• _PROBLEM DESCRIPTION_
From the entries that follow, list every line in which the string "libraries" appears.

• _AVAILABLE DATA_

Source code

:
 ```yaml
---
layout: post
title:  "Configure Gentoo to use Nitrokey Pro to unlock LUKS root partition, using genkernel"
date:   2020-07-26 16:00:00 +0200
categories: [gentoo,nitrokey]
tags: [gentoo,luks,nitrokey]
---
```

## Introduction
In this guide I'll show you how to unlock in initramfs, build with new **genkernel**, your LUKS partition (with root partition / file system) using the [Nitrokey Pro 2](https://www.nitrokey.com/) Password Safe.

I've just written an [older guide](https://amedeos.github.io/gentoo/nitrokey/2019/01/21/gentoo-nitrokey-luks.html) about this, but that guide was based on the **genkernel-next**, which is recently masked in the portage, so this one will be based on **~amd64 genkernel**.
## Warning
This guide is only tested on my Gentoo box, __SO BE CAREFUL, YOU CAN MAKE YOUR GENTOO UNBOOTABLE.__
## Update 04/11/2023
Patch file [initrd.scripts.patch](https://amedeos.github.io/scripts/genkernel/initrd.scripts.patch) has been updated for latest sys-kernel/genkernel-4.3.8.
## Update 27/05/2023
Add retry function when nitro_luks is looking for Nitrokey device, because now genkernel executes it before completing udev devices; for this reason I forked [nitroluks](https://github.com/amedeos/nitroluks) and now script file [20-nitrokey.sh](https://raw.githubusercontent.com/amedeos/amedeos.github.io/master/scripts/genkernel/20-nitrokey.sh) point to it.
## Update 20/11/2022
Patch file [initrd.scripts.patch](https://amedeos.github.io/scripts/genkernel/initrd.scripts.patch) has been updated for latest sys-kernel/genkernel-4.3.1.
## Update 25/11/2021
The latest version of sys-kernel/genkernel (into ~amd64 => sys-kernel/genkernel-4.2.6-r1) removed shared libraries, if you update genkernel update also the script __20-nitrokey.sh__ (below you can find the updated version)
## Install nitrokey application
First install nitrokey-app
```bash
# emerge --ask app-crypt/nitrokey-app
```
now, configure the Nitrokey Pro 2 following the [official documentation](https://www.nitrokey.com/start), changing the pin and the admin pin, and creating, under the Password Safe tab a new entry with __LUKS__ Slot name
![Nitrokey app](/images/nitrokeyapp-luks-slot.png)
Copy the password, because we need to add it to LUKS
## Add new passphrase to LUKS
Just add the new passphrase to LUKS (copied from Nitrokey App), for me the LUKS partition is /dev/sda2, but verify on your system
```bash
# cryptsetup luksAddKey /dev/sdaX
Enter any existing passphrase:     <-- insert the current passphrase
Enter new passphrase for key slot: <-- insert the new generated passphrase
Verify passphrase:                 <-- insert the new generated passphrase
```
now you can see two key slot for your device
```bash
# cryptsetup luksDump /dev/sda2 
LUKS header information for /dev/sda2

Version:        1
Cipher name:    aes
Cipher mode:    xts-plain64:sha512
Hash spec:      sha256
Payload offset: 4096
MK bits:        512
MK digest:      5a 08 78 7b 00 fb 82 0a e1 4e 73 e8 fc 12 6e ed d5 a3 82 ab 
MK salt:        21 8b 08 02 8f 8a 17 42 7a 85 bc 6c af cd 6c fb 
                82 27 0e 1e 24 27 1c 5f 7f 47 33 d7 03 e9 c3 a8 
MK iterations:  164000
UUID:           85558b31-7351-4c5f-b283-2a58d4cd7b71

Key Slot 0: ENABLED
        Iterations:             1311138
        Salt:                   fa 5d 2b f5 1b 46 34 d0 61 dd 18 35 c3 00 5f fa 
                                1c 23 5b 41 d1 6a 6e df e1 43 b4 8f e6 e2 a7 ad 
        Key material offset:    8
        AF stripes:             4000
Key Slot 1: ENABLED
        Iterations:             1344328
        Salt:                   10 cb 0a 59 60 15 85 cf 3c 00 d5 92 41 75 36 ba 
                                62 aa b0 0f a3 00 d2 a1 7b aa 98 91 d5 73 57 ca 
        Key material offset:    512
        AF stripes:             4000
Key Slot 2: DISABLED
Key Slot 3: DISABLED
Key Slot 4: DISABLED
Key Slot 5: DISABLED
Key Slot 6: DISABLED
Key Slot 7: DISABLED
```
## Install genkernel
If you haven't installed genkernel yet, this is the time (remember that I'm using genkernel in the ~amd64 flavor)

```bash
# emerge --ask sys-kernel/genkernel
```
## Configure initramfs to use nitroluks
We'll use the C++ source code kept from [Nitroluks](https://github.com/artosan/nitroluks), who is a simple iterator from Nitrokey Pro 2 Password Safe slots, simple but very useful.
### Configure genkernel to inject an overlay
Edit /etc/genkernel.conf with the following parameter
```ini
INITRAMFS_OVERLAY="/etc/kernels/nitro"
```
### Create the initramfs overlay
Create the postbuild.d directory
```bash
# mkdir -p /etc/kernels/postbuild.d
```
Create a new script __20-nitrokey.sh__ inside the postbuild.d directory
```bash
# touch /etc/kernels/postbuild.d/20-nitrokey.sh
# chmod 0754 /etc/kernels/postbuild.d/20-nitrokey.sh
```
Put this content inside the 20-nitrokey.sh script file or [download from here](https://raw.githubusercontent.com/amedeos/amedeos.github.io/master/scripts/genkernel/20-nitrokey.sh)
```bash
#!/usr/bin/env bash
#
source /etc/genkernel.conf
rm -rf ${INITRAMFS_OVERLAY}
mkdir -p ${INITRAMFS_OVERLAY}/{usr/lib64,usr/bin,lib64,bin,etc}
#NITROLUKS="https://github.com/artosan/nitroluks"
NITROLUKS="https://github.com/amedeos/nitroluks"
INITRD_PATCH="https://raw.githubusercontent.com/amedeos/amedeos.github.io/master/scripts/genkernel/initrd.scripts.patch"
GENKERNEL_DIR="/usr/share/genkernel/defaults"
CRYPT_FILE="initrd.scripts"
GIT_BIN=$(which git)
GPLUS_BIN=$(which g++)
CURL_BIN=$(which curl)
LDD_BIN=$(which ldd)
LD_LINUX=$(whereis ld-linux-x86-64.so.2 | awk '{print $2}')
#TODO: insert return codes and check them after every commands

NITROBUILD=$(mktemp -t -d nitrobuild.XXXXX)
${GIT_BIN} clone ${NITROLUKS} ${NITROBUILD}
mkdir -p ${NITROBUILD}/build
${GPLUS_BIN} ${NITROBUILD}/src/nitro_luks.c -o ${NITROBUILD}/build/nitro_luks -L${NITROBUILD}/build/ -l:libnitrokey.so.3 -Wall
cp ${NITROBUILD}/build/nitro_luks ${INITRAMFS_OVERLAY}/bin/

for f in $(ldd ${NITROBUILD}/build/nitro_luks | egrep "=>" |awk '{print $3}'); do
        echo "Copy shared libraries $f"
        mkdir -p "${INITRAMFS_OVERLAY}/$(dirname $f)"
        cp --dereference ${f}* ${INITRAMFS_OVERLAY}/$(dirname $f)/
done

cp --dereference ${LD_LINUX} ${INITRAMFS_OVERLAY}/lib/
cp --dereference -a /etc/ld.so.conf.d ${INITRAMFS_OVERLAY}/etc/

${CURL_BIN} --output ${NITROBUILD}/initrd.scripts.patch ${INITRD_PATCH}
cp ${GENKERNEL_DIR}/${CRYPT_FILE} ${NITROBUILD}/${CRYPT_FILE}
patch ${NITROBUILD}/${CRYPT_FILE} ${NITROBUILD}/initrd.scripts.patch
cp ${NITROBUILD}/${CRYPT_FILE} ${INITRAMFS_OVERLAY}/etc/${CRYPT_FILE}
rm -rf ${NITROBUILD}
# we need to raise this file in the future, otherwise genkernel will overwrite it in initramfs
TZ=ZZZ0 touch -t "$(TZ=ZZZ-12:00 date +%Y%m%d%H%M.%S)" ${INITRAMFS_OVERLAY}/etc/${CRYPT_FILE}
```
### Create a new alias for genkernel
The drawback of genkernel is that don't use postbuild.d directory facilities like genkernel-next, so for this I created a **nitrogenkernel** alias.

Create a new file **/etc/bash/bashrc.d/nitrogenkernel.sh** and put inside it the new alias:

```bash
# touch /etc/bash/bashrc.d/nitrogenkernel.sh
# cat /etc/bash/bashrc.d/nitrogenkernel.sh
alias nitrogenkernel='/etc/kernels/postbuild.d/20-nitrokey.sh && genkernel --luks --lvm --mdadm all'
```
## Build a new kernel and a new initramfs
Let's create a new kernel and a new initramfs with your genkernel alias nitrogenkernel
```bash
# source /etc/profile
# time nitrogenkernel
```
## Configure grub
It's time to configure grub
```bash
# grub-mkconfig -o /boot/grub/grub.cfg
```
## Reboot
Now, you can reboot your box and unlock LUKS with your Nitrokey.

• _ANSWER SPACE_
The latest version of sys-kernel/genkernel (into ~amd64 => sys-kernel/genkernel-4.2.6-r1) removed shared libraries, if you update genkernel update also the script __20-nitrokey.sh__ (below you can find the updated version)
        echo "Copy shared libraries $f"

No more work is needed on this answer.